Same Lazy Element · Jun 15, 2020

Very exciting.
- what do you think are the median market cap and ADV among your traded names?
- what is your pnl/tradeval and do you think that correlates with ADV or market cap?

guru · Jun 15, 2020

qlai said:
Does this mean you are getting real time market data for all stocks? What about options market data?
More...

Yes, I’m getting real-time market data for all stocks, but not for options.
It actually would be too much data to process all the options in real-time, so I’m testing them with eod data, but I’m able to estimate the price I’d want to pay for some option combos and can place orders that may go through at any time during the day.

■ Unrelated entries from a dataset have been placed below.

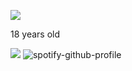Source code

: ![](https://komarev.com/ghpvc/?username=yaorijuana&color=000000&label=witnesses&base=1000) 

18 years old

![](https://71781816.carrd.co/assets/images/image11.jpg?v=cb657133)
![spotify-github-profile](https://spotify-github-profile.kittinanx.com/api/view?uid=31ras742ipljomjwo7h6ikzmc2wu&cover_image=true&theme=natemoo-re&show_offline=false&background_color=ffffff&interchange=false&bar_color=53b14f&bar_color_cover=true)
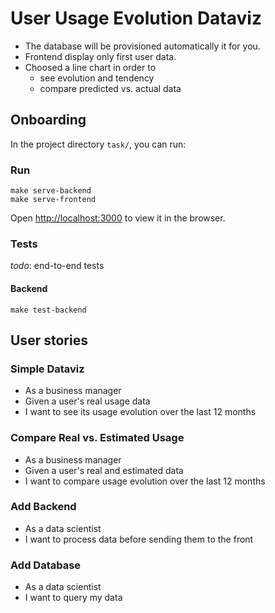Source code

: # User Usage Evolution Dataviz

* The database will be provisioned automatically it for you.
* Frontend display only first user data.
* Choosed a line chart in order to
  * see evolution and tendency
  * compare predicted vs. actual data

## Onboarding

In the project directory `task/`, you can run:

### Run

    make serve-backend
    make serve-frontend

Open [http://localhost:3000](http://localhost:3000) to view it in the browser.

### Tests

_todo_: end-to-end tests

#### Backend

    make test-backend

## User stories

### Simple Dataviz

* As a business manager
* Given a user's real usage data
* I want to see its usage evolution over the last 12 months

### Compare Real vs. Estimated Usage

* As a business manager
* Given a user's real and estimated data 
* I want to compare usage evolution over the last 12 months

### Add Backend

* As a data scientist
* I want to process data before sending them to the front

### Add Database

* As a data scientist
* I want to query my data
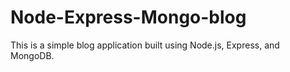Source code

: # Node-Express-Mongo-blog
 This is a simple blog application built using Node.js, Express, and MongoDB.
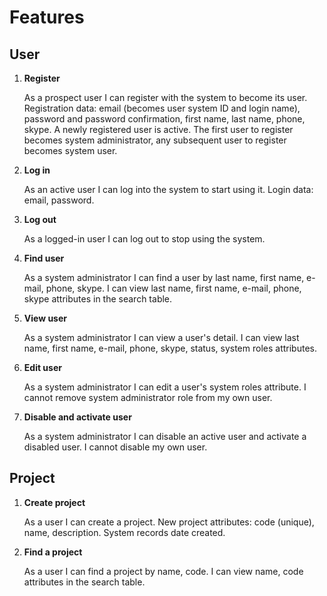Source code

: Features
========

User
----

1. __Register__

	As a prospect user I can register with the system to become its user.
Registration data: email (becomes user system ID and login name),
password and password confirmation, first name, last name, phone, skype.
A newly registered user is active.
The first user to register becomes system administrator, 
any subsequent user to register becomes system user.

1. __Log in__

	As an active user I can log into the system to start using it.
Login data: email, password.

1. __Log out__

	As a logged-in user I can log out to stop using the system.

1. __Find user__

	As a system administrator I can find a user by 
last name, first name, e-mail, phone, skype.
I can view last name, first name, e-mail, phone, skype
attributes in the search table.

1. __View user__

	As a system administrator I can view a user's detail.
I can view last name, first name, e-mail, phone, skype, status, system roles
attributes.

1. __Edit user__

	As a system administrator I can edit a user's system roles attribute.
I cannot remove system administrator role from my own user.

1. __Disable and activate user__

	As a system administrator I can disable an active user 
and activate a disabled user. I cannot disable my own user.

Project
-------

1. __Create project__

	As a user I can create a project.
New project attributes: code (unique), name, description.
System records date created.

1. __Find a project__

	As a user I can find a project by name, code.
I can view name, code attributes in the search table.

Basically trying to scalp them, or at least get a decent price.

ValeryN · Jun 15, 2020

Wow, so many questions in just under 24 hours!

I didn't expect that at all.

After replying to the last one I'll try to sit down and write a first piece on something valuable about automated trading and mechanical strategies, as initially intended.

Same Lazy Element said:
Very exciting.
- what do you think are the median market cap and ADV among your traded names?
- what is your pnl/tradeval and do you think that correlates with ADV or market cap?
More...

When exploring raw statistical edge I certainly do see that there is more inefficiencies in small caps, the smaller the better But it might be impossible to trade them live profitably due to slippage and lack of liquidity. For example when I started I used to backtest including some stocks with volume like 1,000 or 5,000 shares per day but quickly discovered that live trades were either not entered or had just terrible slippage like few %..

Here is PL distribution by market cap for 2020 + stats.

Note that I'm grouping trades by "bins" here. I'll explain how it works just in case - all trades are sorted by MarketCap, divided into 20 equal groups, then each group is assigned a range for MarketCap and Value as average PL%. MarketCap is in Billions $. For example first "bin" on a left represents 29 trades with lowest market cap ranging from 0.07-0.33 Bil $ with average PL% yield ~0.75% (Y-axis)

ValeryN · Jun 15, 2020

guru said:
...
I came up with my system from scratch and didn't read any books, as I wanted to make sure that I come up with original ideas on my own. But it started with brute force testing of every indicator and combination of indicators, as well as coming up with my own indicators. Then evolved into a self-adjusting or self-evolving system.
....
More...

What an interesting path! Thank you for sharing with details and context.

Same Lazy Element · Jun 15, 2020

ValeryN said:
Note that I'm grouping trades by "bins" here. I'll explain how it works just in case - all trades are sorted by MarketCap, divided into 20 equal groups, then each group is assigned a range for MarketCap and Value as average PL%. MarketCap is in Billions $. For example first "bin" on a left represents 29 trades with lowest market cap ranging from 0.07-0.33 Bil $ with average PL% yield ~0.75% (Y-axis)
More...

Thanks! I assume you are scaling your target by the signal strength and attenuating your position size by the realized impact? That's what I'd do if I was running a small account and targeting smaller names, but there are many ways to skin that cat.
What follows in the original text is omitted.